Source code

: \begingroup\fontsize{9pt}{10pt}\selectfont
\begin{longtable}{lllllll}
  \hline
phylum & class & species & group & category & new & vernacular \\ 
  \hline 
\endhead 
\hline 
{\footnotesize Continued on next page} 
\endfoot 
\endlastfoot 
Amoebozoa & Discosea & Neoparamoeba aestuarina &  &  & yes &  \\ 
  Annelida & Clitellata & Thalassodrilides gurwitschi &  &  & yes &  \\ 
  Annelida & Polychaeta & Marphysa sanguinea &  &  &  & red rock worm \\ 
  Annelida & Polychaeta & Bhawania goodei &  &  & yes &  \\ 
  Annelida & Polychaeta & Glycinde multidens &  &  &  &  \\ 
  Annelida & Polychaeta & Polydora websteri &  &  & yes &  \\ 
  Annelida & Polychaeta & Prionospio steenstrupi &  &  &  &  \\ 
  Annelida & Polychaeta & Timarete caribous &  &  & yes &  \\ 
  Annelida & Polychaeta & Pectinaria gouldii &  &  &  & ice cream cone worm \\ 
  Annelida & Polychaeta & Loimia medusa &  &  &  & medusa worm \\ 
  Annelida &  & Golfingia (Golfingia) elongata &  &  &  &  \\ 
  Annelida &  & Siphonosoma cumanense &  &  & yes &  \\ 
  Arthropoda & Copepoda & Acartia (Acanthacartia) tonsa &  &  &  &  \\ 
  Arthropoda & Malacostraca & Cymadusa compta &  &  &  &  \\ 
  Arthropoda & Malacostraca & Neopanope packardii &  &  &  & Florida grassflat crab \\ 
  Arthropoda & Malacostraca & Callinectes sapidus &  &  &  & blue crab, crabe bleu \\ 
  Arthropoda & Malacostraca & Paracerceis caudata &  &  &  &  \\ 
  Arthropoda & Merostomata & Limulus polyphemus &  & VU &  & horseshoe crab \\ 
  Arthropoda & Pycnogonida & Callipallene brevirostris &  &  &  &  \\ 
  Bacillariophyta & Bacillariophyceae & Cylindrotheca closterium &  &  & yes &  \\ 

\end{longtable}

****

### PROBLEM TO SOLVE
Repeat every entry word for word.

### COMPLETED EXERCISE
Source code

: \begingroup\fontsize{9pt}{10pt}\selectfont
\begin{longtable}{lllllll}
  \hline
phylum & class & species & group & category & new & vernacular \\ 
  \hline 
\endhead 
\hline 
{\footnotesize Continued on next page} 
\endfoot 
\endlastfoot 
Amoebozoa & Discosea & Neoparamoeba aestuarina &  &  & yes &  \\ 
  Annelida & Clitellata & Thalassodrilides gurwitschi &  &  & yes &  \\ 
  Annelida & Polychaeta & Marphysa sanguinea &  &  &  & red rock worm \\ 
  Annelida & Polychaeta & Bhawania goodei &  &  & yes &  \\ 
  Annelida & Polychaeta & Glycinde multidens &  &  &  &  \\ 
  Annelida & Polychaeta & Polydora websteri &  &  & yes &  \\ 
  Annelida & Polychaeta & Prionospio steenstrupi &  &  &  &  \\ 
  Annelida & Polychaeta & Timarete caribous &  &  & yes &  \\ 
  Annelida & Polychaeta & Pectinaria gouldii &  &  &  & ice cream cone worm \\ 
  Annelida & Polychaeta & Loimia medusa &  &  &  & medusa worm \\ 
  Annelida &  & Golfingia (Golfingia) elongata &  &  &  &  \\ 
  Annelida &  & Siphonosoma cumanense &  &  & yes &  \\ 
  Arthropoda & Copepoda & Acartia (Acanthacartia) tonsa &  &  &  &  \\ 
  Arthropoda & Malacostraca & Cymadusa compta &  &  &  &  \\ 
  Arthropoda & Malacostraca & Neopanope packardii &  &  &  & Florida grassflat crab \\ 
  Arthropoda & Malacostraca & Callinectes sapidus &  &  &  & blue crab, crabe bleu \\ 
  Arthropoda & Malacostraca & Paracerceis caudata &  &  &  &  \\ 
  Arthropoda & Merostomata & Limulus polyphemus &  & VU &  & horseshoe crab \\ 
  Arthropoda & Pycnogonida & Callipallene brevirostris &  &  &  &  \\ 
  Bacillariophyta & Bacillariophyceae & Cylindrotheca closterium &  &  & yes &  \\ 

\end{longtable}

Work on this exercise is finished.